Sans « oui, mais... »

« Des saloperies de voitures de flics, il en crame depuis des décennies. Et il en cramera encore. C’est ainsi et c’est tant mieux. Pour ma part, j’espère qu’une bonne âme voudra bien se décider à me saccager, à me caillasser, à me caraméliser le moteur, à me désosser et me revendre en pièces détachées, à me faire flamber, à m’épargner le terrible poids d’autres arrestations... »

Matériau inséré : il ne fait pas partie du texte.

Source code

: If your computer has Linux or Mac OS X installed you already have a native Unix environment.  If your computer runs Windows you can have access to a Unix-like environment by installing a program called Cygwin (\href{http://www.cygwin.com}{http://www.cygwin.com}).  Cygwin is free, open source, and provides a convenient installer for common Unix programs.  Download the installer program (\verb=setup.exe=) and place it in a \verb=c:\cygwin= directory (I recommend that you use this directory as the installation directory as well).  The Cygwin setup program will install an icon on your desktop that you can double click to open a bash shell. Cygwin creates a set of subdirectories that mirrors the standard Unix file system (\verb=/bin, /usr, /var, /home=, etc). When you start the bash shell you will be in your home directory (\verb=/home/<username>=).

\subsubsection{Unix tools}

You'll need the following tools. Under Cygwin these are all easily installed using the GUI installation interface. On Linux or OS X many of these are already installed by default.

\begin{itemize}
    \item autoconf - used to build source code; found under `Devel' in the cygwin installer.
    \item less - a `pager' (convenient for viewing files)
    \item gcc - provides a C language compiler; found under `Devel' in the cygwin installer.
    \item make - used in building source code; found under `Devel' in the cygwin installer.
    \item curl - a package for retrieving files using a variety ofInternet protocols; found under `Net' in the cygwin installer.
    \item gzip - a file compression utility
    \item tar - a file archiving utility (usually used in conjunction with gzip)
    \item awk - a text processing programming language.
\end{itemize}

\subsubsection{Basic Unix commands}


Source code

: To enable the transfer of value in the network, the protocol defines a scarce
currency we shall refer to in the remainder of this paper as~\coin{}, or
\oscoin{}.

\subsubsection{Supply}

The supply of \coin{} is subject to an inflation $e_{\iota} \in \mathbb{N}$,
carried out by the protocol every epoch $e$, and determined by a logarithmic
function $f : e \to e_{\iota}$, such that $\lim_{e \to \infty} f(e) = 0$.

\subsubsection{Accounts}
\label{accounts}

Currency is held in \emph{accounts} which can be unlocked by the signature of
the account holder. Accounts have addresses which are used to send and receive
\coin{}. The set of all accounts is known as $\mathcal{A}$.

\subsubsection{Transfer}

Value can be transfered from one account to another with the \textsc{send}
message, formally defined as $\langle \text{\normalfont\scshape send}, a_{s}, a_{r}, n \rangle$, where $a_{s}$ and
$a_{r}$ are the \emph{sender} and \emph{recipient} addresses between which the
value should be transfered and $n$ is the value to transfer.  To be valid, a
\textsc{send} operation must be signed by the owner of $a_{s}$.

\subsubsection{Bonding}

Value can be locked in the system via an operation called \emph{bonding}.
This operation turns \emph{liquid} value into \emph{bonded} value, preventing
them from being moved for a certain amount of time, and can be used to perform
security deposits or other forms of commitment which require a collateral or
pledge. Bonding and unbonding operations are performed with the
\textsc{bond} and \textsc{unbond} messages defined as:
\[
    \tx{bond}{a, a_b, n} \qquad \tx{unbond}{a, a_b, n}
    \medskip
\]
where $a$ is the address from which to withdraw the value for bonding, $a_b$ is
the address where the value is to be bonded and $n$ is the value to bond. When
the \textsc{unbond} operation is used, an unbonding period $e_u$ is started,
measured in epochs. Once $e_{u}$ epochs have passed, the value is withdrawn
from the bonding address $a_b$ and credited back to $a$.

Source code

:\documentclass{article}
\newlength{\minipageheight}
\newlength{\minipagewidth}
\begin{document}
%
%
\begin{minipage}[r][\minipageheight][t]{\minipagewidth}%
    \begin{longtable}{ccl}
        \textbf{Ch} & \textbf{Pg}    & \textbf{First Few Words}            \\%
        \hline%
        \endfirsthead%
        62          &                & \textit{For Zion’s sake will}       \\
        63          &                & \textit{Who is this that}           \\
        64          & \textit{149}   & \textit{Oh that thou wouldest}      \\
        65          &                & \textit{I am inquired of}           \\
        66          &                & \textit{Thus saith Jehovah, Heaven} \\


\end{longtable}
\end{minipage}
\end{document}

Face à la révolte qui s’empare régulièrement des rues depuis plus de deux mois, un vent mauvais d’arrestations et de lynchage médiatique est en train de souffler un peu plus fort pour tenter de calmer les incontrôlables de la contestation. La figure-repoussoir du moment, construite avec délice par les gestionnaires de l’ordre et alimentée à foison par les pompiers sociaux, est bien sûr celle du fameux « casseur ». Une figure mythique parfois redécoupée selon le contexte policier local en « anarchistes », « autonomes », « antifascistes », « ultra-gauchistes », « anarcho-autonomes », voire même ce bon vieux « anarcho-libertaires » qu’on croyait disparu depuis le CPE.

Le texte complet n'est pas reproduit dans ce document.